» **Available data**:
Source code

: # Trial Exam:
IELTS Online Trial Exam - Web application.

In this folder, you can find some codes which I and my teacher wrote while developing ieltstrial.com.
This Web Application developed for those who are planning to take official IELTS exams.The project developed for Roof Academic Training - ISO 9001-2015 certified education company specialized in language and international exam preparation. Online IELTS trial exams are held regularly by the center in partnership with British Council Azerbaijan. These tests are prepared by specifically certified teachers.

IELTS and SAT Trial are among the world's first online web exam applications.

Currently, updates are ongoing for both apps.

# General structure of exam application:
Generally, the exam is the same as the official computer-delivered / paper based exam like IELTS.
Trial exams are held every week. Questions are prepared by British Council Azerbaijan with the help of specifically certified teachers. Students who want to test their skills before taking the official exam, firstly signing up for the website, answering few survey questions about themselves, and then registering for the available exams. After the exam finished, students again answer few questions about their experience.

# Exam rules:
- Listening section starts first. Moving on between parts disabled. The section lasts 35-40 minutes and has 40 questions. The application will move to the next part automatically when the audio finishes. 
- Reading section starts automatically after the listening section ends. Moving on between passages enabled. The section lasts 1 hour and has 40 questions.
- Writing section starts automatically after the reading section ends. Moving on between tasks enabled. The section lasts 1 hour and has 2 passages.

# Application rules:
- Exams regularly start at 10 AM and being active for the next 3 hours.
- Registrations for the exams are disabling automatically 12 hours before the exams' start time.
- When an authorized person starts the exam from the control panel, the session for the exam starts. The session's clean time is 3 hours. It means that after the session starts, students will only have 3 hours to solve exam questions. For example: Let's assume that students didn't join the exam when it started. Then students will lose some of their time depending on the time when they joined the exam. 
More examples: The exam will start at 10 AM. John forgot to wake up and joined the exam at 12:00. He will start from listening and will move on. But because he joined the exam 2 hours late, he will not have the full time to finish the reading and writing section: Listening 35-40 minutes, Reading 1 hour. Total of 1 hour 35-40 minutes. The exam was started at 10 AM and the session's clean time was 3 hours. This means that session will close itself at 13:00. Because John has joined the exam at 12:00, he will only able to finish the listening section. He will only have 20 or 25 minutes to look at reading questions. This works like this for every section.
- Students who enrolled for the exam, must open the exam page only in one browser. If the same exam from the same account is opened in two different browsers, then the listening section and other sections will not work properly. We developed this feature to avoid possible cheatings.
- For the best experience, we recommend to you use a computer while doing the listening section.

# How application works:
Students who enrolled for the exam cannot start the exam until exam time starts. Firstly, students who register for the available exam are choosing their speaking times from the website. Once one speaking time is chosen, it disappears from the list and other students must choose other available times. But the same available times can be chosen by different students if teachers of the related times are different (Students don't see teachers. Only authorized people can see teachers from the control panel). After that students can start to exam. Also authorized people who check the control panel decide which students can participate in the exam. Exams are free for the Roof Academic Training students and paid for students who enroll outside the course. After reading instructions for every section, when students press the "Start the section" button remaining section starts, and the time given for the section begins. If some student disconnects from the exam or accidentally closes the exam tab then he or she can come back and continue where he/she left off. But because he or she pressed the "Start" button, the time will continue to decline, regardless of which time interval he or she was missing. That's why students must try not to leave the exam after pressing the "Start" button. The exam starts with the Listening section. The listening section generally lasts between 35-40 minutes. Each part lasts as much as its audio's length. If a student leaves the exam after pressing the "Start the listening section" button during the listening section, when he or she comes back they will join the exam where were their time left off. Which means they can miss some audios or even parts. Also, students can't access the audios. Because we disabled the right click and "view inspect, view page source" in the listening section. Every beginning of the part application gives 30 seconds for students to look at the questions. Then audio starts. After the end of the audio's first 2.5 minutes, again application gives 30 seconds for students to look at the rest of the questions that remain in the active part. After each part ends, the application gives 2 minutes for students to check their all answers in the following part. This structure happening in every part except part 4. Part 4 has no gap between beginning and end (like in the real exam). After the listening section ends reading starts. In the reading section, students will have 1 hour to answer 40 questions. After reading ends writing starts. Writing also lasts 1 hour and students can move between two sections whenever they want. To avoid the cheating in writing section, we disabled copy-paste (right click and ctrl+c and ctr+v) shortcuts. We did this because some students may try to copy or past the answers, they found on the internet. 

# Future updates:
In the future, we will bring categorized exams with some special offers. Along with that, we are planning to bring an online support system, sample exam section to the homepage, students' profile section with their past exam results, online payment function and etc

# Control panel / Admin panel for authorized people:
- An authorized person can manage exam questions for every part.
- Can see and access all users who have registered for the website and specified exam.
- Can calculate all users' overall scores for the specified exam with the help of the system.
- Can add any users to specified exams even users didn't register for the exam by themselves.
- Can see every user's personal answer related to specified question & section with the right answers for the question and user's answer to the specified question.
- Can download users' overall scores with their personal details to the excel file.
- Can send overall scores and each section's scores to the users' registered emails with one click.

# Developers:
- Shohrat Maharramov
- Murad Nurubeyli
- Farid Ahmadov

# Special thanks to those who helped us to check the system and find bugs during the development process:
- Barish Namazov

» **Task requirements**:
From the records above, pull every line that carries the word "themselves".

» **Answer to the problem**:
Trial exams are held every week. Questions are prepared by British Council Azerbaijan with the help of specifically certified teachers. Students who want to test their skills before taking the official exam, firstly signing up for the website, answering few survey questions about themselves, and then registering for the available exams. After the exam finished, students again answer few questions about their experience.
- Can add any users to specified exams even users didn't register for the exam by themselves.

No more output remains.